Saturday, January 3, 2009

The island of misfit toys as church

The island of misfit toys is a place for those who don't "fit in" in any other place. Whenever I would watch the cartoon when I was a child, that part of the cartoon was always my favorite part. It was the place where all the "rejects" were accepted. I like that. As an adult I've spent many years looking for a church that reflected something of that sensibility. In some ways, when I read the New Testament and even the Old Testament, I see a reflection of that "ideal" in how God chooses his people.

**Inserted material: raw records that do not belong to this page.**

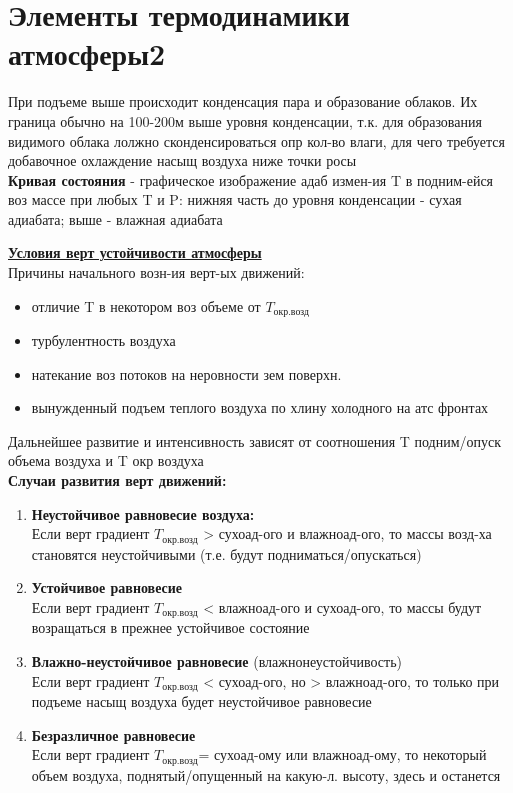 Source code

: 
\section{Элементы термодинамики атмосферы2}
При подъеме выше происходит конденсация пара и образование облаков. Их граница обычно на 100-200м выше уровня конденсации, т.к. для образования видимого облака лолжно сконденсироваться опр кол-во влаги, для чего требуется добавочное охлаждение насыщ воздуха ниже точки росы\\
\textbf{Кривая состояния} - графическое изображение адаб измен-ия T в подним-ейся воз массе при любых T и P: нижняя часть до уровня конденсации - сухая адиабата; выше - влажная адиабата\\
\par \underline{\textbf{Условия верт устойчивости атмосферы}}\\
Причины начального возн-ия верт-ых движений:
\begin{itemize}
	\item отличие T в некотором воз объеме от $T_\text{окр.возд}$
	\item турбулентность воздуха
	\item натекание воз потоков на неровности зем поверхн.
	\item вынужденный подъем теплого воздуха по хлину холодного на атс фронтах
\end{itemize}
Дальнейшее развитие и интенсивность зависят от соотношения T подним/опуск объема воздуха и T окр воздуха\\
\textbf{Случаи развития верт движений:}
\begin{enumerate}
	\item \textbf{Неустойчивое равновесие воздуха:}\\
	Если верт градиент $T_\text{окр.возд}$ > сухоад-ого и влажноад-ого, то массы возд-ха становятся неустойчивыми (т.е. будут подниматься/опускаться)
	\item \textbf{Устойчивое равновесие}\\
	Если верт градиент $T_\text{окр.возд}$ < влажноад-ого и сухоад-ого, то массы будут возращаться в прежнее устойчивое состояние
	\item \textbf{Влажно-неустойчивое равновесие} (влажнонеустойчивость)\\
	Если верт градиент $T_\text{окр.возд}$ < сухоад-ого, но > влажноад-ого, то только при подъеме насыщ воздуха будет неустойчивое равновесие
	\item \textbf{Безразличное равновесие}\\
	Если верт градиент $T_\text{окр.возд}$= сухоад-ому или влажноад-ому, то некоторый объем воздуха, поднятый/опущенный на какую-л. высоту, здесь и останется
\end{enumerate}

Hardly a day goes by that I don't end up speaking to or meeting someone who is an outcast, a misfit, someone who doesn't play well with others and so on. In almost every case, I find that they have felt, and more often than not, have actually experienced, being rejected by various churches because of their oddballness. Sometimes it's their own fault. Sometimes they really are difficult people. Sometimes they're not very good at "boundaries." Sometimes they make those around them feel uncomfortable just by their presence. Believe me, I've seen it and felt it myself.

So what.

Even if this were always true, which it clearly isn't, according to God's way of choosing, none of this is any reason for exclusion. We, if we are to call ourselves "the church," do not have the right to operate according to our comfort zone. In fact, God's way of choosing is explicit in it's basis. It is based entirely and only on his will and desire, apart from any merit in our part. As a matter of fact, whether it's the Israelites in the Old Testament as a people group, or it's individual believers in the New Testament, any time God chooses, it's in spite of us every single time.

Therefore, if we are to entertain any "ecclesiology" at all, it's to be an ecclesiology of inclusion. An immediate objection can be heard already. Doesn't this kind of approach to "doing church" lead to chaos? What about church discipline? Let's look at how Paul handled that pristine first century church in the lovely town of Corinth. After all, don't we all want to be just like the New Testament church instead of having to settle for what's available today?